Wednesday Night Rivalry and Wednesday Night Hockey was the branding used for National Hockey League games that aired on NBCSN on Wednesday nights during the regular season from January 2013 to May 2021.

In the 2012–13 NHL season, NBCSN rebranded their coverage of Wednesday night games as Wednesday Night Rivalry. It primarily featured rivalry games, although the network has received criticism for games which do not seem to include a strong element of rivalry (such as Los Angeles-Detroit, Pittsburgh-Buffalo, and Chicago-Philadelphia) are common. NBCSN sometimes produces a Wednesday Nightcap game primarily featuring Western Conference teams immediately following their Wednesday Night Rivalry game. Beginning in the 2013–14 NHL season, NBCSN aired the series NHL Rivals, which looks back at the participating teams' historic rivalry, leading up to their Wednesday Night Rivalry game. That same season, NBCSN promoted the games with the slogan "The Night You Love To Hate".

Beginning with the 2018–19 NHL season, NBC Sports rebranded its Wednesday night broadcasts of the NHL as Wednesday Night Hockey, with the focus shifting from rivalry games to powerhouse teams and top NHL stars. The first season of Wednesday Night Hockey featured more West Coast games and a few matchups featuring Canadian teams.

Results

2012–13 season

2013–14 season

2014–15 season
TSN's Bob McKenzie and Darren Dreger begin to make appearances on Wednesday Night Rivalry as NHL insiders every pregame and first intermission.

2015–16 season

2016–17 season

2017–18 season

2018–19 season (as Wednesday Night Hockey)
As part of the new Wednesday Night Hockey format, "Inside the Glass" reporter Pierre McGuire is now assigned to work the late game of Wednesday Night Hockey doubleheaders while Brian Boucher takes over "Inside the Glass" reporting duties for the early game alongside Mike Emrick and Eddie Olczyk. McGuire joins the lead team of Emrick and Olczyk only during single-header Wednesday Night Hockey games. In addition, Kathryn Tappen replaced Liam McHugh as the studio host for the first half of the season when the latter was promoted to work postgame coverage of Sunday Night Football. The Toronto-Winnipeg game on October 24 marked the first-ever regular-season NHL on NBC broadcast to feature only Canadian teams and an NBC-produced broadcast (as opposed to a simulcast of a Canadian network).

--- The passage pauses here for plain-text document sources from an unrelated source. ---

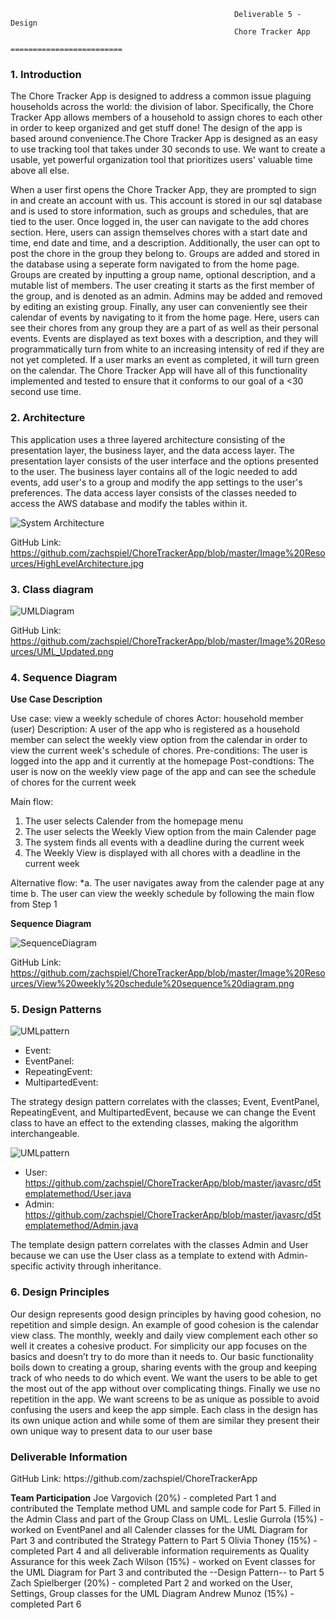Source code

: 
                                        	          Deliverable 5 - Design
                                                      Chore Tracker App
                                                   =========================

<h3>1. Introduction </h3>
The Chore Tracker App is designed to address a common issue plaguing households across the world: the division of labor. Specifically, the Chore Tracker App allows members of a household to assign chores to each other in order to keep organized and get stuff done! The design of the app is based around convenience.The Chore Tracker App is designed as an easy to use tracking tool that takes under 30 seconds to use. We want to create a usable, yet powerful organization tool that prioritizes users' valuable time above all else.

When a user first opens the Chore Tracker App, they are prompted to sign in and create an account with us. This account is stored in our sql database and is used to store information, such as groups and schedules, that are tied to the user. Once logged in, the user can navigate to the add chores section. Here, users can assign themselves chores with a start date and time, end date and time, and a description. Additionally, the user can opt to post the chore in the group they belong to. Groups are added and stored in the database using a seperate form navigated to from the home page. Groups are created by inputting a group name, optional description, and a mutable list of members. The user creating it starts as the first member of the group, and is denoted as an admin. Admins may be added and removed by editing an existing group. Finally, any user can conveniently see their calendar of events by navigating to it from the home page. Here, users can see their chores from any group they are a part of as well as their personal events. Events are displayed as text boxes with a description, and they will programmatically turn from white to an increasing intensity of red if they are not yet completed. If a user marks an event as completed, it will turn green on the calendar. The Chore Tracker App will have all of this functionality implemented and tested to ensure that it conforms to our goal of a <30 second use time. 


<h3>2. Architecture </h3>
This application uses a three layered architecture consisting of the presentation layer, the business layer, and the data access layer. The presentation layer consists of the user interface and the options presented to the user. The business layer contains all of the logic needed to add events, add user's to a group and modify the app settings to the user's preferences. The data access layer consists of the classes needed to access the AWS database and modify the tables within it.

![System Architecture](https://github.com/zachspiel/ChoreTrackerApp/blob/master/Image%20Resources/HighLevelArchitecture.jpg)

GitHub Link: https://github.com/zachspiel/ChoreTrackerApp/blob/master/Image%20Resources/HighLevelArchitecture.jpg

<h3>3. Class diagram </h3>

![UMLDiagram](https://github.com/zachspiel/ChoreTrackerApp/blob/master/Image%20Resources/UML_Updated.png)

GitHub Link: https://github.com/zachspiel/ChoreTrackerApp/blob/master/Image%20Resources/UML_Updated.png 

<h3>4. Sequence Diagram </h3>

**Use Case Description**

Use case: view a weekly schedule of chores
Actor: household member (user)
Description: A user of the app who is registered as a household member can select the weekly view option from the calendar in order to view the current week's schedule of chores.
Pre-conditions: The user is logged into the app and it currently at the homepage
Post-condtions: The user is now on the weekly view page of the app and can see the schedule of chores for the current week

Main flow:
1. The user selects Calender from the homepage menu
2. The user selects the Weekly View option from the main Calender page
3. The system finds all events with a deadline during the current week
4. The Weekly View is displayed with all chores with a deadline in the current week

Alternative flow:
\*a. The user navigates away from the calender page at any time
  b. The user can view the weekly schedule by following the main flow from Step 1
  
**Sequence Diagram**

![SequenceDiagram](https://github.com/zachspiel/ChoreTrackerApp/blob/master/Image%20Resources/View%20weekly%20schedule%20sequence%20diagram.png)

GitHub Link: https://github.com/zachspiel/ChoreTrackerApp/blob/master/Image%20Resources/View%20weekly%20schedule%20sequence%20diagram.png

<h3>5. Design Patterns </h3>

 ![UMLpattern](https://github.com/zachspiel/ChoreTrackerApp/blob/master/Image%20Resources/behavioral-stag-uml.png)
 
 - Event: 
 - EventPanel:
 - RepeatingEvent:
 - MultipartedEvent: 
 
 The strategy design pattern correlates with the classes; Event, EventPanel, RepeatingEvent, and MultipartedEvent, because we can change the Event class to have an effect to the extending classes, making the algorithm interchangeable. 
 
 
  ![UMLpattern](https://github.com/zachspiel/ChoreTrackerApp/blob/master/Image%20Resources/TemplateMethodD5.png)
 
 - User: https://github.com/zachspiel/ChoreTrackerApp/blob/master/javasrc/d5templatemethod/User.java
 - Admin: https://github.com/zachspiel/ChoreTrackerApp/blob/master/javasrc/d5templatemethod/Admin.java
 
 The template design pattern correlates with the classes Admin and User because we can use the User class as a template to extend with Admin-specific activity through inheritance. 
 
<h3>6. Design Principles </h3>
    Our design represents good design principles by having good cohesion, no repetition and simple design. An example of good cohesion is the calendar view class. The monthly, weekly and daily view complement each other so well it creates a cohesive product. For simplicity our app focuses on the basics and doesn’t try to do more than it needs to. Our basic functionality boils down to creating a group, sharing events with the group and keeping track of who needs to do which event. We want the users to be able to get the most out of the app without over complicating things. Finally we use no repetition in the app. We want screens to be as unique as possible to avoid confusing the users and keep the app simple. Each class in the design has its own unique action and while some of them are similar they present their own unique way to present data to our user base

<h3>Deliverable Information</h3>
GitHub Link: https://github.com/zachspiel/ChoreTrackerApp

**Team Participation**
Joe Vargovich (20%) - completed Part 1 and contributed the Template method UML and sample code for Part 5. Filled in the Admin Class and part of the Group Class on UML.
Leslie Gurrola (15%) - worked on EventPanel and all Calender classes for the UML Diagram for Part 3 and contributed the Strategy Pattern to Part 5
Olivia Thoney (15%) - completed Part 4 and all deliverable information requirements as Quality Assurance for this week
Zach Wilson (15%) - worked on Event classes for the UML Diagram for Part 3 and contributed the --Design Pattern-- to Part 5
Zach Spielberger (20%) - completed Part 2 and worked on the User, Settings, Group classes for the UML Diagram
Andrew Munoz (15%) - completed Part 6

On February 20, Mike Tirico made his NHL announcing debut calling the Blackhawks–Red Wings game with Olczyk and Boucher.

2019–20 season (as Wednesday Night Hockey)
For this season only, Mike Emrick, Eddie Olczyk, and "Inside the Glass" reporter Brian Boucher will call the Wednesday Night Hockey match-up. Pierre McGuire will appear on other broadcasts. In addition, Kathryn Tappen replaced Liam McHugh as the studio host for the first half of the season when the latter was promoted to work postgame coverage of Sunday Night Football.

Due to the coronavirus pandemic, the NHL regular season ended on March 12.

2020–21 season (as Wednesday Night Hockey)
Due to the COVID-19 pandemic, the start of the 2020–21 NHL season has been delayed to January 13, 2021, and all teams played a 56-game division-only schedule with the NHL temporarily realigning divisions to minimize travel as much as possible, with all seven Canadian teams playing one division due to COVID-19 cross-border travel restrictions imposed by the Government of Canada.

NBCSN opened the season with a season-opening triple header on January 13, 2021 as part of Wednesday Night Hockey. 19 different teams featured in 19 Wednesday Night Hockey matchups which will include a blend of Eastern, Western, and Canadian markets. Star players such as Connor McDavid, Auston Matthews, Alex Ovechkin, Sidney Crosby, Patrick Kane, Carey Price, David Pastrnak, Claude Giroux, and the #1 overall pick in the 2020 NHL Entry Draft, Alexis Lafreniere will be featured in Wednesday Night Hockey. 14 out of the 19 Wednesday Night Hockey matchups will feature a team that made the 2020 Stanley Cup playoffs. However, not all games will be exclusive, unlike in previous seasons.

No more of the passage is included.